──────── EXERCISE DATA ────────
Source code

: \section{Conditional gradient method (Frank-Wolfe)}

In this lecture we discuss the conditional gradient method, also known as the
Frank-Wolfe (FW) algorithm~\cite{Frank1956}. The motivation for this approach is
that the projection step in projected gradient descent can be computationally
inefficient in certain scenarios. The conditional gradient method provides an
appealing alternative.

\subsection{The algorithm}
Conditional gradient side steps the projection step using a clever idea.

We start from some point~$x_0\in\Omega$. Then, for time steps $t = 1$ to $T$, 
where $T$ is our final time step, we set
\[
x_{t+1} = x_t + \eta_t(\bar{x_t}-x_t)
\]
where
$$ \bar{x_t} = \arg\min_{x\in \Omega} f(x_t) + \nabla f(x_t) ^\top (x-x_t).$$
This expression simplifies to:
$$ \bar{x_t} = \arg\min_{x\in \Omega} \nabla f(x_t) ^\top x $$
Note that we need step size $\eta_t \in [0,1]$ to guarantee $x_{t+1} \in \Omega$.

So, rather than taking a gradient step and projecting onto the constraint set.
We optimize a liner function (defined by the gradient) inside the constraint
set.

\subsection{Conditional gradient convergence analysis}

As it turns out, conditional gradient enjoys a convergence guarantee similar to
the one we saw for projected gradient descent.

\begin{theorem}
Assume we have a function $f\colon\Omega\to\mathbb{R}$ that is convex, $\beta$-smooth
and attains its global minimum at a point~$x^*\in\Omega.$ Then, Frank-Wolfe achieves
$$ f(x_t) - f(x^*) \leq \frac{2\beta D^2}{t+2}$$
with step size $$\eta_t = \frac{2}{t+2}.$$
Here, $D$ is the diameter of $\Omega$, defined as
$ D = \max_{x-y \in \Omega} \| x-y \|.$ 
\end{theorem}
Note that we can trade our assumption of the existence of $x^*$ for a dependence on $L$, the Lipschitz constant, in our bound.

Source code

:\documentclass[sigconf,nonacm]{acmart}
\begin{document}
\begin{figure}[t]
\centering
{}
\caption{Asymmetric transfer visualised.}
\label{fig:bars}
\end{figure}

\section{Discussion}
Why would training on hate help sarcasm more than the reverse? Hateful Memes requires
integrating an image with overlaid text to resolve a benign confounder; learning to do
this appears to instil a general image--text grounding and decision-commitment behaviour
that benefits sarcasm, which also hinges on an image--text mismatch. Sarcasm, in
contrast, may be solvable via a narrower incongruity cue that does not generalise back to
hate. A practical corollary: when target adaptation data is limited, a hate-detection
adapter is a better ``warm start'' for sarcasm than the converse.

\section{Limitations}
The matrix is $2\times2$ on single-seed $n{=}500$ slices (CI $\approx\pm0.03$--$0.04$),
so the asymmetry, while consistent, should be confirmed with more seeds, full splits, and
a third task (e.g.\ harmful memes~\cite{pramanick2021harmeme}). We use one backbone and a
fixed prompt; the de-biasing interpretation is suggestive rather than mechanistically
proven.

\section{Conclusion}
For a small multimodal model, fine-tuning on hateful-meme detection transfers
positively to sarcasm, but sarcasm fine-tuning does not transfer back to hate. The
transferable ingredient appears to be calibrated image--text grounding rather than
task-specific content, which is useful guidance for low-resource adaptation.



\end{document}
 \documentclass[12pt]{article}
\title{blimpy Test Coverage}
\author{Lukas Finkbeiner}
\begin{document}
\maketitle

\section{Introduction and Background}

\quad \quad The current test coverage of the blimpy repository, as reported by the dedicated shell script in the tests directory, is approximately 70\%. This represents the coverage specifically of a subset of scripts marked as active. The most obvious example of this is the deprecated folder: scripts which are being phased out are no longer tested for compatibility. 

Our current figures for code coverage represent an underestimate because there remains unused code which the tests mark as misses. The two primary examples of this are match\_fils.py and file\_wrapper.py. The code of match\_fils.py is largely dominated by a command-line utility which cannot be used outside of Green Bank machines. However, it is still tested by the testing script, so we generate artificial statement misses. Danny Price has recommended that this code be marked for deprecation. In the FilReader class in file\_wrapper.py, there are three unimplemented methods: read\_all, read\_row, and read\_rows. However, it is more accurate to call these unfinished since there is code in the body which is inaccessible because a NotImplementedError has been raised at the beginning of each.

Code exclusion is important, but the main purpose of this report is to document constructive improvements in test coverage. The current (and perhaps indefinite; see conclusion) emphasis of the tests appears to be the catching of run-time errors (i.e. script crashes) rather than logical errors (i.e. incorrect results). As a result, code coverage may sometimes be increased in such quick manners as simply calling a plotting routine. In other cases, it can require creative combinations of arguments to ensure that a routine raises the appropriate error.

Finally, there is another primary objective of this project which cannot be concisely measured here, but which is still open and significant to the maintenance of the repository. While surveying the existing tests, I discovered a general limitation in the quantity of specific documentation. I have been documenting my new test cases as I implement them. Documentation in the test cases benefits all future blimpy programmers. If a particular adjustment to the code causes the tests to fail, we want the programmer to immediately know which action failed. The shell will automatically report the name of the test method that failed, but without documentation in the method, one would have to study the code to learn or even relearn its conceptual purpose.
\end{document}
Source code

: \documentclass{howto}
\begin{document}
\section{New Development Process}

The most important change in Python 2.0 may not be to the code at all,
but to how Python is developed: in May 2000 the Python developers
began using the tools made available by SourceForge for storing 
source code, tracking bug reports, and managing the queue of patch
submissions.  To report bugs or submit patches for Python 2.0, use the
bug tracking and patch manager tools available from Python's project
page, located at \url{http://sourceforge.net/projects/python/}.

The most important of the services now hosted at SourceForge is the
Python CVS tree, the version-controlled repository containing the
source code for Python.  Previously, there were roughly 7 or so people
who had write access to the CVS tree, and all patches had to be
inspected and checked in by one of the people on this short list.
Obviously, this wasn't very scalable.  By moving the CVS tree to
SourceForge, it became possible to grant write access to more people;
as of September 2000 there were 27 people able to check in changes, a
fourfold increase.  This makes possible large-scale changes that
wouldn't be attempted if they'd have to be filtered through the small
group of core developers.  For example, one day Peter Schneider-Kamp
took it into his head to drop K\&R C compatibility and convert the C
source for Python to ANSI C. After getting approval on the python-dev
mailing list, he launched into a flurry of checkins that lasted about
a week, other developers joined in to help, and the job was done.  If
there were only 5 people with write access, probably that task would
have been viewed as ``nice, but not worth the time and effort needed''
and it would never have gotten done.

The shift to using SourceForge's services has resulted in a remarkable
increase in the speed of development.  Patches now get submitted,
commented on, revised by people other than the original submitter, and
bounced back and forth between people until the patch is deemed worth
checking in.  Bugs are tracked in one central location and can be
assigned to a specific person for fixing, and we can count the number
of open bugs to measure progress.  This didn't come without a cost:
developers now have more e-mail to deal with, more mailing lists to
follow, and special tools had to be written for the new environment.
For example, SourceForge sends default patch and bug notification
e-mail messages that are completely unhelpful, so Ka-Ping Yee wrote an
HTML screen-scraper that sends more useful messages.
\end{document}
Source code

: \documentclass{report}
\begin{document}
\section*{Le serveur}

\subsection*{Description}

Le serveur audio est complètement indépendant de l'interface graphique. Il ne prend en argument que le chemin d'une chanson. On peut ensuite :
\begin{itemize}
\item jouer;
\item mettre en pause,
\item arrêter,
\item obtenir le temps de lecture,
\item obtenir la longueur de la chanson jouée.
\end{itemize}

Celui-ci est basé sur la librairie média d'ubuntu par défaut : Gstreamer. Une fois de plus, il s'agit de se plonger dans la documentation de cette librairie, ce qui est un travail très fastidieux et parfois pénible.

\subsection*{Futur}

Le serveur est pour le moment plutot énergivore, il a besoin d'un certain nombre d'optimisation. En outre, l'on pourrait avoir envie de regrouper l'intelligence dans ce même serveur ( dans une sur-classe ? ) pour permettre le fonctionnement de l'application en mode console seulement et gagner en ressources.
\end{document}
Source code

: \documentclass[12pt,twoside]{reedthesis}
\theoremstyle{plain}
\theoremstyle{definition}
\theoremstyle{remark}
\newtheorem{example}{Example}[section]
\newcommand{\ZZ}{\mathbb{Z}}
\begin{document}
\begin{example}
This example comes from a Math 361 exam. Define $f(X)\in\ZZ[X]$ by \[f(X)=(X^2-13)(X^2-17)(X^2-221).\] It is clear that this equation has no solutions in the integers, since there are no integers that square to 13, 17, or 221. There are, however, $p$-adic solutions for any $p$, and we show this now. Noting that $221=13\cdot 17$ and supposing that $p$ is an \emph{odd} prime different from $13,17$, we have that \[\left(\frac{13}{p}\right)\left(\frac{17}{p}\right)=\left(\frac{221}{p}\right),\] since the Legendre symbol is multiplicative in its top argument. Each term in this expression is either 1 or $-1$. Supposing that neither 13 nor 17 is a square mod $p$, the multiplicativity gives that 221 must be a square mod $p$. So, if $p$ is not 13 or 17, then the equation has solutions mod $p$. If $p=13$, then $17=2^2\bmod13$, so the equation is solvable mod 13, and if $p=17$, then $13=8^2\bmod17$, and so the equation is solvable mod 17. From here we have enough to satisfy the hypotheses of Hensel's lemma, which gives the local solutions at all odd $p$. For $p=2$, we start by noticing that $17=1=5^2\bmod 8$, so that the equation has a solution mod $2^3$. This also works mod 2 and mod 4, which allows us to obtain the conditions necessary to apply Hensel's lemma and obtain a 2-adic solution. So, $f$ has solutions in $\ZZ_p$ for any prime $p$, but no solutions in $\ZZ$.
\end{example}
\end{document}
────────
- **WHAT YOU NEED TO DO**:
For an answer, give a copy of every line in the listing that holds the word "descent".

- **SOLUTION TO THIS PROBLEM**:
that the projection step in projected gradient descent can be computationally
the one we saw for projected gradient descent.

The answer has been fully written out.